A yellow diamond in a clam shell off Madagascar
For the son of one of her wealthiest clients, Julia Carter, founder of Craft Travel, pulled out all the stops to coordinate an over-the-top proposal to his longtime girlfriend on their trip to Africa. They started with an ultra-luxe safari in Botswana, then flew private to Madagascar (just under $100,000 round trip) where they caught a helicopter ($3,200 round trip) to Miavana, a private island home to about 100 species of lemurs where villas run $7,000 per night for two guests.
Carter arranged a diving excursion for the scuba-enthusiast couple, after which they returned to their private boat. There, the client asked his girlfriend to open a clam he’d “found” during their swim. Inside was a Graff yellow diamond ring. The girlfriend said yes, and the couple toasted the occasion with vintage Ruinart Champagne bottled the year the bride-to-be was born. They’re now considering renting out the entire Miavana property for their wedding, which would cost about $100,000 a night.
A custom play performed on a private jet
When you can afford to buy anything on the planet, next comes “the desire for something that is not available on the mass market,” said Matteo Atti, chief marketing officer for the private jet company VistaJet and a luxury business development professor at the International University of Monaco. “It’s showcasing love by showcasing how much effort you put into making things happen,” he continued, “not just about buying something off the shelf.”
One such demonstration of this ethos was the client who requested a custom play to be written for his wife — and performed onboard their private jet. “His wife loves theater, and he said, ‘I’ll commission a piece,’” Atti said. “We found a group that can perform in small spaces, … and they designed and created a piece just for her that only the two of them ever saw.”
$25,000 worth of fireworks for a superyacht birthday
One romantic trip stands out the most for Carl Sputh, a charter broker for Northrop & Johnson and former yacht captain (think the “Triangle of Sadness” type) who has 30 years in the yacht industry. While captain of the Starfire, a 178-foot superyacht, Sputh helped a client arrange a 50th birthday surprise for his wife during their trip around the Los Roques archipelago off Venezuela. “When I say it was in the middle of nowhere, I mean really in the middle of nowhere,” Sputh recalled.

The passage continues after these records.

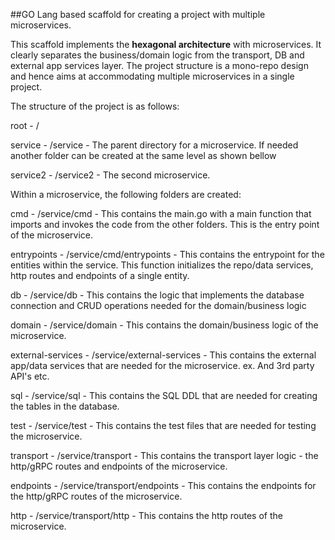 ##GO Lang based scaffold for creating a project with multiple microservices. 

This scaffold implements the **hexagonal architecture** with microservices. It clearly separates the business/domain logic from the transport, DB and external app services layer. The project structure is a mono-repo design and hence aims at accommodating multiple microservices in a single project.

The structure of the project is as follows:

root - /

service - /service - The parent directory for a microservice. If needed another folder can be created at the same level as shown bellow

service2 - /service2 - The second microservice.

Within a microservice, the following folders are created:

cmd - /service/cmd - This contains the main.go with a main function that imports and invokes the code from the other folders. This is the entry point of the microservice.

entrypoints - /service/cmd/entrypoints - This contains the entrypoint for the entities within the service. This function initializes the repo/data services, http routes and endpoints of a single entity.

db - /service/db - This contains the logic that implements the database connection and CRUD operations needed for the domain/business logic

domain - /service/domain - This contains the domain/business logic of the microservice.

external-services - /service/external-services - This contains the external app/data services that are needed for the microservice. ex. And 3rd party API's etc.

sql - /service/sql - This contains the SQL DDL that are needed for creating the tables in the database.

test - /service/test - This contains the test files that are needed for testing the microservice.

transport - /service/transport - This contains the transport layer logic - the http/gRPC routes and endpoints of the microservice.

endpoints - /service/transport/endpoints - This contains the endpoints for the http/gRPC routes of the microservice.

http - /service/transport/http - This contains the http routes of the microservice.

The crew covertly put together a dinner on the beach of a private island, bringing in fireworks and a pyrotechnician by seaplane, transporting furniture, food and decorations to the beach by barge at night. They pulled off the surprise, which included 25 minutes worth of fireworks (about $1,000 a minute). Between the $280,000 for a week on the yacht, $75,000 for the beach dinner, plus $80,000 for general expenses, the birthday trip totaled near a half a million dollars.
Proposing midair during a skydive over Mount Everest
Why get down on one knee when you can propose while skydiving more than 5,000 feet over Mount Everest? For roughly $80,000, the luxury Asia travel company Remote Lands arranged one such proposal, followed by a Champagne breakfast at 13,000 feet.
“It’s the highest mountain in the world. There’s nothing more amazing,” said Catherine Heald, the company’s co-founder and CEO. In addition to the death-defying jump, the American couple — already seasoned skydivers, thank God — also spent three days trekking in Nepal, and time at one of Kathmandu’s most luxurious hotels, Dwarika’s.
An elopement in the Serengeti
With a limitless budget and a week to plan, Hillel Spinner, luxury travel adviser at Embark Beyond, was tasked with finding a “unique and romantic” destination for an ultra-high-net-worth client to elope. They decided on Tanzania, renting out several One Nature Nyaruswiga luxury safari lodges in the heart of the Serengeti for the couple and their two young kids.
They hired a local Maasai leader to officiate the ceremony and 20 Maasai dancers to perform after. The kids were then flown home, and the newlyweds continued to Santorini, Greece, for a week, where they fell in love. Spinner says the couple was thrilled with the trip, which totaled well over six figures.
Truffle hunting in Tuscany for a buried engagement ring
As the co-founder of Roman & Erica, a “lifestyle management company” for the ultrawealthy (annual membership dues start at $100,000), Erica Jackowitz is used to catering to a client’s every whim. Recently, she was given carte blanche to plan a proposal for a client during his upcoming trip to Italy.
She booked them a three-day, roughly $50,000 trip to Florence with a stay at a suite at the Four Seasons Hotel Firenze. Jackowitz worked with a team of stylists to plan outfits that matched each moment of the itinerary. The trip culminated with a helicopter ride to Val d’Orcia in southern Tuscany where the couple went truffle hunting at a private estate in the town of San Giovanni. The day trip was complicated: Permits to land in the valley, a UNESCO World Heritage site, were “outrageously expensive,” plus Jackowitz arranged for the ring to be buried and discovered by a truffle-hunting dog. The client said yes.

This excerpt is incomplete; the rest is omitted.